Radio Białystok | Wiadomości | Są problemy z receptami na szczepionki
Zainteresowani szczepieniami przeciwko grypie, którzy chcą skorzystać z refundowanych preparatów, często muszą wracać do lekarzy rodzinnych, by ci ponownie wypisywali im odpowiednie recepty. Od tego roku lekarze muszą przypisywać konkretne szczepionki dedykowane pacjentom z różnych grup wiekowych.
Obecnie do wyboru są dwie szczepionki – jedna refundowana dla osób powyżej 65. roku życia, druga dla osób z przedziału 18-65 lat z chorobami kwalifikującymi do szczepień ze zniżką.
Tymczasem w aptekach szczepionki pojawiają się okazjonalnie i nigdy nie wiadomo jaki akurat preparat będzie dostępny, a bez odpowiedniej recepty nie da się go kupić z przysługującą zniżką. Wtedy pacjenci muszą wrócić do lekarza rodzinnego i poprosić go o zmianę recepty – mówi specjalistka medycyny rodzinnej Joanna Zabielska-Cieciuch.
Dodaje, że dodatkowym utrudnieniem jest to, że w bardzo wielu przypadkach szczepionki nie da się kupić bez wcześniejszego zapisania się na listę kolejkową w aptece. Jak mówi Joanna Zabielska-Cieciuch - lekarz nie może zaocznie wypisać dwóch recept, tak by nie było konieczności ich poprawy.
Farmaceuci podkreślają, że także są zakładnikami trudnej sytuacji – żadna z aptek nie wie kiedy, ile i jakie preparaty uda im się pozyskać z hurtowni. Prawo nie pozwala im też sprzedać ze zniżką innej szczepionki niż wskazana na recepcie.

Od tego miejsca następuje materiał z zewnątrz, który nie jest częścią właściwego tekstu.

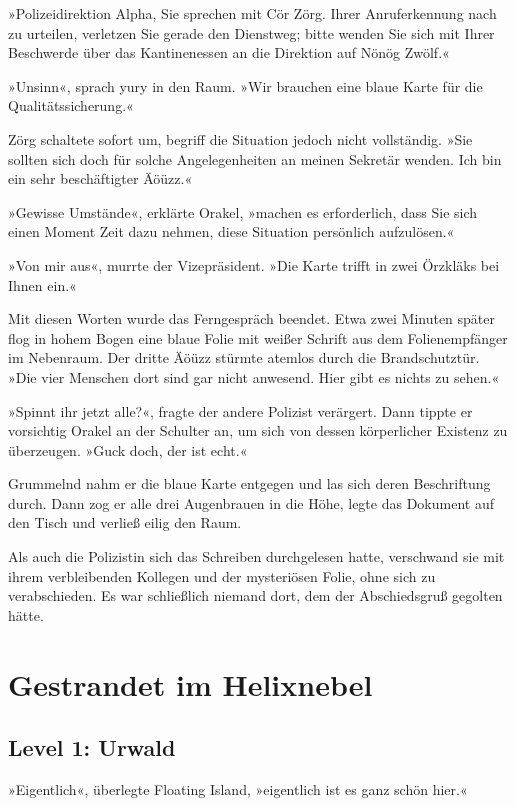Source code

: »Polizeidirektion Alpha, Sie sprechen mit Cör Zörg. Ihrer Anruferkennung nach zu urteilen, verletzen Sie gerade den Dienstweg; bitte wenden Sie sich mit Ihrer Beschwerde über das Kantinenessen an die Direktion auf Nönög Zwölf.«

»Unsinn«, sprach yury in den Raum. »Wir brauchen eine blaue Karte für die Qualitätssicherung.«

Zörg schaltete sofort um, begriff die Situation jedoch nicht vollständig. »Sie sollten sich doch für solche Angelegenheiten an meinen Sekretär wenden. Ich bin ein sehr beschäftigter Äöüzz.«

»Gewisse Umstände«, erklärte Orakel, »machen es erforderlich, dass Sie sich einen Moment Zeit dazu nehmen, diese Situation persönlich aufzulösen.«

»Von mir aus«, murrte der Vizepräsident. »Die Karte trifft in zwei Örzkläks bei Ihnen ein.«

Mit diesen Worten wurde das Ferngespräch beendet. Etwa zwei Minuten später flog in hohem Bogen eine blaue Folie mit weißer Schrift aus dem Folienempfänger im Nebenraum. Der dritte Äöüzz stürmte atemlos durch die Brandschutztür. »Die vier Menschen dort sind gar nicht anwesend. Hier gibt es nichts zu sehen.«

»Spinnt ihr jetzt alle?«, fragte der andere Polizist verärgert. Dann tippte er vorsichtig Orakel an der Schulter an, um sich von dessen körperlicher Existenz zu überzeugen. »Guck doch, der ist echt.«

Grummelnd nahm er die blaue Karte entgegen und las sich deren Beschriftung durch. Dann zog er alle drei Augenbrauen in die Höhe, legte das Dokument auf den Tisch und verließ eilig den Raum.

Als auch die Polizistin sich das Schreiben durchgelesen hatte, verschwand sie mit ihrem verbleibenden Kollegen und der mysteriösen Folie, ohne sich zu verabschieden. Es war schließlich niemand dort, dem der Abschiedsgruß gegolten hätte.


\chapter{Gestrandet im Helixnebel}

\section{Level 1: Urwald}

»Eigentlich«, überlegte Floating Island, »eigentlich ist es ganz schön hier.«

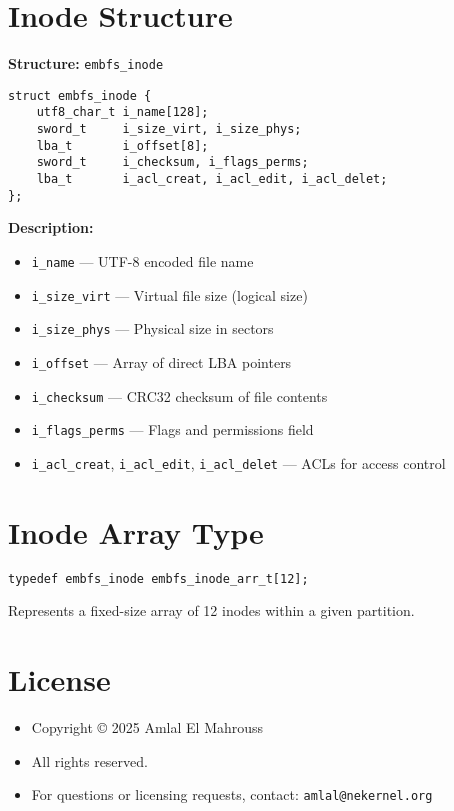 \documentclass{article}
\begin{document}
\section{Inode Structure}
\textbf{Structure:} \texttt{embfs\_inode}
\begin{lstlisting}
struct embfs_inode {
    utf8_char_t i_name[128];
    sword_t     i_size_virt, i_size_phys;
    lba_t       i_offset[8];
    sword_t     i_checksum, i_flags_perms;
    lba_t       i_acl_creat, i_acl_edit, i_acl_delet;
};
\end{lstlisting}

\textbf{Description:}
\begin{itemize}
    \item \texttt{i\_name} — UTF-8 encoded file name
    \item \texttt{i\_size\_virt} — Virtual file size (logical size)
    \item \texttt{i\_size\_phys} — Physical size in sectors
    \item \texttt{i\_offset} — Array of direct LBA pointers
    \item \texttt{i\_checksum} — CRC32 checksum of file contents
    \item \texttt{i\_flags\_perms} — Flags and permissions field
    \item \texttt{i\_acl\_creat}, \texttt{i\_acl\_edit}, \texttt{i\_acl\_delet} — ACLs for access control
\end{itemize}

\section{Inode Array Type}
\begin{lstlisting}
typedef embfs_inode embfs_inode_arr_t[12];
\end{lstlisting}
Represents a fixed-size array of 12 inodes within a given partition.

\section{License}
\begin{itemize}
    \item Copyright © 2025 Amlal El Mahrouss
    \item All rights reserved.
    \item For questions or licensing requests, contact: \texttt{amlal@nekernel.org}
\end{itemize}
\end{document}
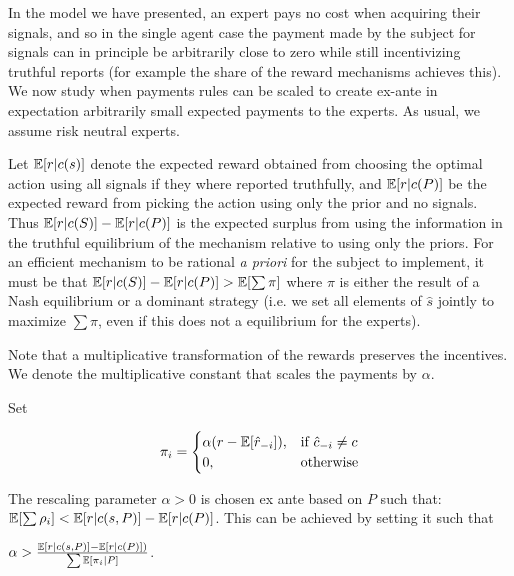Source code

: 
In the model we have presented, an expert pays no cost when acquiring their signals, and so in the single agent case the payment made by the subject for signals can in principle be arbitrarily close to zero while still incentivizing truthful reports (for example the share of the reward mechanisms achieves this). We now study when payments rules can be scaled to create ex-ante in expectation arbitrarily small expected payments to the experts. As usual, we assume risk neutral experts. 


Let $\operatorname*{\mathbb E}[r|c(s)]$ denote the expected reward obtained from choosing the optimal action using all signals if they where reported truthfully, and $\operatorname*{\mathbb E}[r|c(P)] $ be the expected reward from picking the action using only the prior and no signals. Thus $\operatorname*{\mathbb E}[r|c(S)] - \operatorname*{\mathbb E}[r|c(P)] $ is the expected surplus from using the information in the truthful equilibrium of the mechanism relative to using only the priors. For an efficient mechanism to be rational \emph{a priori} for the subject to implement, it must be that $\operatorname*{\mathbb E}[r|c(S)] - \operatorname*{\mathbb E}[r|c(P)] > \operatorname*{\mathbb E}[\sum \pi]$ where $\pi$ is either the result of a Nash equilibrium or a dominant strategy (i.e. we set all elements of $\hat{s}$ jointly to maximize $\sum \pi$, even if this does not a equilibrium for the experts).

Note that a multiplicative transformation of the rewards preserves the incentives. We denote the multiplicative constant that scales the payments by $\alpha$.

\begin{mech}
Set

\[
    \pi_i = 
\begin{cases}
    \alpha (r - \expec[\hat{r}_{-i}] ),& \text{if } \hat{c}_{-i} \neq c\\
    0,              & \text{otherwise}
\end{cases}
\]

The rescaling parameter $\alpha>0$ is chosen ex ante based on $P$ such that: $ \operatorname*{\mathbb E}[\sum \rho_i] < \operatorname*{\mathbb E}[r|c(s,P)] - \operatorname*{\mathbb E}[r|c(P)] $. This can be achieved by setting it such that

 $\alpha >   \frac{\operatorname*{\mathbb E}[r|c(s,P)] - \operatorname*{\mathbb E}[r|c(P)] )}{\sum \operatorname*{\mathbb E}[\pi_i|P] }  $. 

\end{mech}


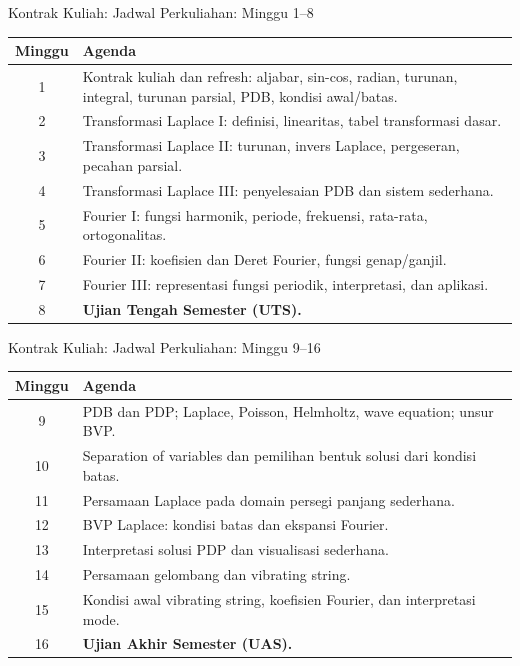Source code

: \documentclass[aspectratio=169,11pt]{beamer}
\begin{document}
\begin{frame}{Kontrak Kuliah: Jadwal Perkuliahan: Minggu 1--8}
\scriptsize
\begin{tabular}{c p{9.8cm}}
\toprule
\textbf{Minggu} & \textbf{Agenda} \\
\midrule
1 & Kontrak kuliah dan refresh: aljabar, sin-cos, radian, turunan, integral, turunan parsial, PDB, kondisi awal/batas. \\
2 & Transformasi Laplace I: definisi, linearitas, tabel transformasi dasar. \\
3 & Transformasi Laplace II: turunan, invers Laplace, pergeseran, pecahan parsial. \\
4 & Transformasi Laplace III: penyelesaian PDB dan sistem sederhana. \\
5 & Fourier I: fungsi harmonik, periode, frekuensi, rata-rata, ortogonalitas. \\
6 & Fourier II: koefisien dan Deret Fourier, fungsi genap/ganjil. \\
7 & Fourier III: representasi fungsi periodik, interpretasi, dan aplikasi. \\
8 & \textbf{Ujian Tengah Semester (UTS).} \\
\bottomrule
\end{tabular}
\end{frame}

\begin{frame}{Kontrak Kuliah: Jadwal Perkuliahan: Minggu 9--16}
\scriptsize
\begin{tabular}{c p{9.8cm}}
\toprule
\textbf{Minggu} & \textbf{Agenda} \\
\midrule
9 & PDB dan PDP; Laplace, Poisson, Helmholtz, wave equation; unsur BVP. \\
10 & Separation of variables dan pemilihan bentuk solusi dari kondisi batas. \\
11 & Persamaan Laplace pada domain persegi panjang sederhana. \\
12 & BVP Laplace: kondisi batas dan ekspansi Fourier. \\
13 & Interpretasi solusi PDP dan visualisasi sederhana. \\
14 & Persamaan gelombang dan vibrating string. \\
15 & Kondisi awal vibrating string, koefisien Fourier, dan interpretasi mode. \\
16 & \textbf{Ujian Akhir Semester (UAS).} \\
\bottomrule
\end{tabular}
\end{frame}
\end{document}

Mogą to zrobić tylko, jeśli pacjent zrezygnuje z refundacji – mówi prezes Izby Aptekarskiej w Białymstoku Tomasz Sawicki.
Jeszcze innym problemem są przeterminowane recepty na szczepionki przeciw grypie. Te są ważne tylko przez 30 dni, jednak Minister Zdrowia zalecił farmaceutom sprzedaż preparatów także po przekroczeniu tego czasu. Tymczasem farmaceuci zwracają uwagę, że takie działanie jest sprzeczne z ustawą o prawie farmaceutycznym.